Please look for the string "Union" below and report every line in which it occurs.

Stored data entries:

= = =

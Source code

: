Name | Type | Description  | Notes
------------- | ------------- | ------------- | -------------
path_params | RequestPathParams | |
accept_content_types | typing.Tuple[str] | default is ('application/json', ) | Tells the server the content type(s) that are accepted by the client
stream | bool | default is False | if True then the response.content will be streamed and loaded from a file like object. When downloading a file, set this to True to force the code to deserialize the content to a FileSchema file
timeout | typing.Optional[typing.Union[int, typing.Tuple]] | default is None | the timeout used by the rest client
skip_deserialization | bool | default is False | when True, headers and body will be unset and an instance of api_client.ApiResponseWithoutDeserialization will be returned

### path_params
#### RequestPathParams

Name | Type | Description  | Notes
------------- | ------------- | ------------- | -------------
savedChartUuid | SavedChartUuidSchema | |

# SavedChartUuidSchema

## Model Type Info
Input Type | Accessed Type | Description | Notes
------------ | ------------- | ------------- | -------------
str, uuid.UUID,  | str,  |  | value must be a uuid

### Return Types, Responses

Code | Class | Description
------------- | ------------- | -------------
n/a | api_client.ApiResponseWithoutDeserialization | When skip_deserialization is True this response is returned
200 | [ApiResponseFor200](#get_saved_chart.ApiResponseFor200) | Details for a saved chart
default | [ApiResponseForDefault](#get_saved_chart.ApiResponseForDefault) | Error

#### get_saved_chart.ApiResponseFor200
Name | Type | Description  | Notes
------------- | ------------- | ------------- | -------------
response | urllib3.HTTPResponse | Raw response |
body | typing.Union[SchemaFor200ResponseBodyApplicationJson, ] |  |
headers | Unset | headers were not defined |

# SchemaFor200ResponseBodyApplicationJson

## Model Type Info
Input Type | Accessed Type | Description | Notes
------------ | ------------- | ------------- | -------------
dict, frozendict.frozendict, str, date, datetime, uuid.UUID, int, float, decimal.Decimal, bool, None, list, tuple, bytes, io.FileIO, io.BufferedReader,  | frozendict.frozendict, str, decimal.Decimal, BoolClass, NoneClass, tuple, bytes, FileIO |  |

= = =

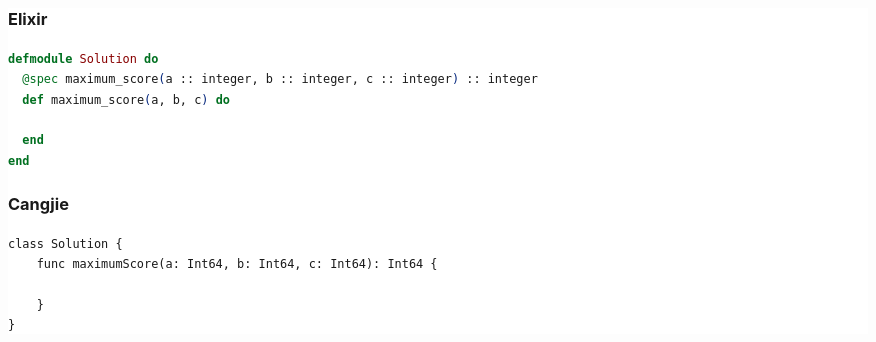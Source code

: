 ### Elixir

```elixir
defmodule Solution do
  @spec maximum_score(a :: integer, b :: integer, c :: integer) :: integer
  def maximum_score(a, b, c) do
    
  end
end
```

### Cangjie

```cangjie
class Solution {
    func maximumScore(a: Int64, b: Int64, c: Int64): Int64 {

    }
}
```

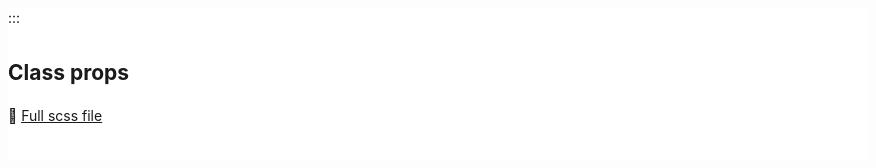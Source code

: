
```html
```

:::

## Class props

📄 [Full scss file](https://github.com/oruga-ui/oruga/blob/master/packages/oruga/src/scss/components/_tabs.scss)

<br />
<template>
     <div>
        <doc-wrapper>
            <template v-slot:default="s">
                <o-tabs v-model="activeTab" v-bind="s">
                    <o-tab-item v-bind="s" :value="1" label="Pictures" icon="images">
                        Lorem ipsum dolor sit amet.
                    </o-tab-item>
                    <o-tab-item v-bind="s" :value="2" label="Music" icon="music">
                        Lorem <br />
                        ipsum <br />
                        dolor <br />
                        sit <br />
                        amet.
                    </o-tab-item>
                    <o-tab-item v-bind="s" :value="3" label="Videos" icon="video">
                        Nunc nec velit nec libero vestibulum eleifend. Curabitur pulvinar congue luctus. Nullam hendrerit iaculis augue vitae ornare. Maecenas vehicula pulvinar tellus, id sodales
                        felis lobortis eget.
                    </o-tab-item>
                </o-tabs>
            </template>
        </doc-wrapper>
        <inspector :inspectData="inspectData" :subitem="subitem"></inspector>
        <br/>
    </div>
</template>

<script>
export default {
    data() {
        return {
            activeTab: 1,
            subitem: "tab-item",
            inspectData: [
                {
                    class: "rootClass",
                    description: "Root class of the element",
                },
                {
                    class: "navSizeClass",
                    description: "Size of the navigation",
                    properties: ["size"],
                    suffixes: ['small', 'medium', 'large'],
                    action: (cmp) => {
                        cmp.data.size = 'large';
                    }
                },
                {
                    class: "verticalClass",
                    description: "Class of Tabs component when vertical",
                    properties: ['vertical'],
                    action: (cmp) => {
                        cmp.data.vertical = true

= = =

ANSWER TO THE PROBLEM =
timeout | typing.Optional[typing.Union[int, typing.Tuple]] | default is None | the timeout used by the rest client
body | typing.Union[SchemaFor200ResponseBodyApplicationJson, ] |  |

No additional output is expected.